**AIM OF THE TASK:** Starting at the first line of the entries below, please return exactly each line up to and including the one with "# Requirements"; pictures stay out.

*** Opening of AVAILABLE RECORDS ***

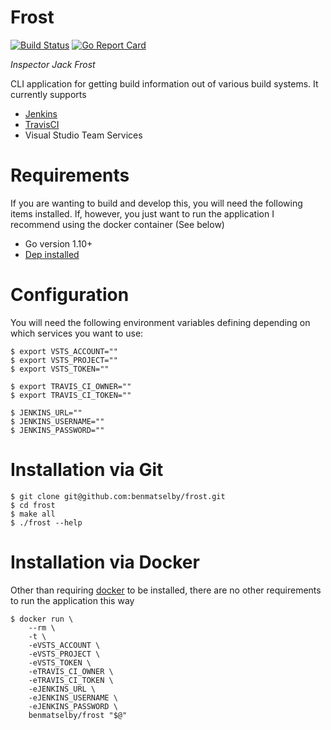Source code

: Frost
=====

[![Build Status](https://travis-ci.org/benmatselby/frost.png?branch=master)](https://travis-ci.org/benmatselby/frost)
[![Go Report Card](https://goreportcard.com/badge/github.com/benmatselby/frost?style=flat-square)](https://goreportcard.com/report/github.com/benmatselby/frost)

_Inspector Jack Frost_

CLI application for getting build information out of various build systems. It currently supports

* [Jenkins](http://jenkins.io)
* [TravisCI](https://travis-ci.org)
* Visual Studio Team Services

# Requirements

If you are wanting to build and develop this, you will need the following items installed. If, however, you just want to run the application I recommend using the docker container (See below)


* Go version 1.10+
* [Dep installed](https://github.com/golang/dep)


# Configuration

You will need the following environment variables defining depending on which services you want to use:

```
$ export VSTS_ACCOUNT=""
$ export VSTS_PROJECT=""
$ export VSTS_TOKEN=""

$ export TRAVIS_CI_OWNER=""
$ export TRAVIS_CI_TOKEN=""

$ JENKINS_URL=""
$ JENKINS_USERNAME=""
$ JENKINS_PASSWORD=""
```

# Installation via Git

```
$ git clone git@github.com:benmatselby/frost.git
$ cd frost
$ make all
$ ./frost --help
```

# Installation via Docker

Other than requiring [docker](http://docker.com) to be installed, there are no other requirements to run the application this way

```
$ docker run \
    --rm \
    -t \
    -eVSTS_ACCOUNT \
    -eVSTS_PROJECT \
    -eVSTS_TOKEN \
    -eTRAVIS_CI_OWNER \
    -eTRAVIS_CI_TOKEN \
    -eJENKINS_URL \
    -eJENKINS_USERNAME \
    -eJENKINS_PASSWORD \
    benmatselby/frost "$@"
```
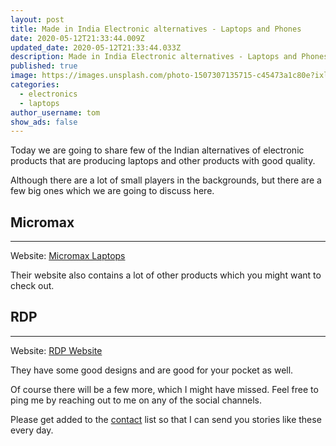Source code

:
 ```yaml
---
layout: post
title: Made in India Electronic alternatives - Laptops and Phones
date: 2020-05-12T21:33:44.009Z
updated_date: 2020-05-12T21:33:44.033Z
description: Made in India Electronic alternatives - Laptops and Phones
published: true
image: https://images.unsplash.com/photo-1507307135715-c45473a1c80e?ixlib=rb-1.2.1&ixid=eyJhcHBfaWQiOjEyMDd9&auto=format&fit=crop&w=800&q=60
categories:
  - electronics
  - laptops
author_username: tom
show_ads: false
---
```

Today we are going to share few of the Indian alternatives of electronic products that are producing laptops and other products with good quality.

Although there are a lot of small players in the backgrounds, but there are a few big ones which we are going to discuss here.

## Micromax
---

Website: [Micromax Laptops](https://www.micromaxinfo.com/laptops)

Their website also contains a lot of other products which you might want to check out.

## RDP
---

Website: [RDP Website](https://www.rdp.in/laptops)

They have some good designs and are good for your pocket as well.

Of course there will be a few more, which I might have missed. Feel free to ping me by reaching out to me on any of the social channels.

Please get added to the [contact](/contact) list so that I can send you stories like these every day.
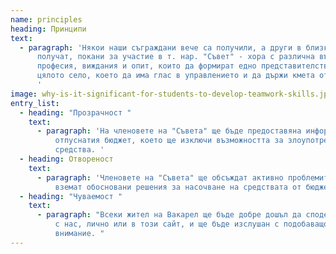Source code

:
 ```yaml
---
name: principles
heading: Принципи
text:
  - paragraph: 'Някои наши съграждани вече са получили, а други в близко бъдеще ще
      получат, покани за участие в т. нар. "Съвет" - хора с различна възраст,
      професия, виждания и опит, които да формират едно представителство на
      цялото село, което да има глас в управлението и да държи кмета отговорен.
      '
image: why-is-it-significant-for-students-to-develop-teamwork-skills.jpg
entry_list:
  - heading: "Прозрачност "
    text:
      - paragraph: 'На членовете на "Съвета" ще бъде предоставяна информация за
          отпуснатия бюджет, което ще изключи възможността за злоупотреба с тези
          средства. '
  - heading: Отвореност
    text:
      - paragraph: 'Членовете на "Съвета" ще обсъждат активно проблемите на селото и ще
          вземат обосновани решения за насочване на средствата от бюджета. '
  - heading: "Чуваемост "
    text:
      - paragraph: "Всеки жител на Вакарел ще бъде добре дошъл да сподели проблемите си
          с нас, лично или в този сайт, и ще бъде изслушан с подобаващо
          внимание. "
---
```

*** Close of AVAILABLE RECORDS ***

**TASK SOLUTION:**
Source code

: Frost
=====

[![Build Status](https://travis-ci.org/benmatselby/frost.png?branch=master)](https://travis-ci.org/benmatselby/frost)
[![Go Report Card](https://goreportcard.com/badge/github.com/benmatselby/frost?style=flat-square)](https://goreportcard.com/report/github.com/benmatselby/frost)

_Inspector Jack Frost_

CLI application for getting build information out of various build systems. It currently supports

* [Jenkins](http://jenkins.io)
* [TravisCI](https://travis-ci.org)
* Visual Studio Team Services

# Requirements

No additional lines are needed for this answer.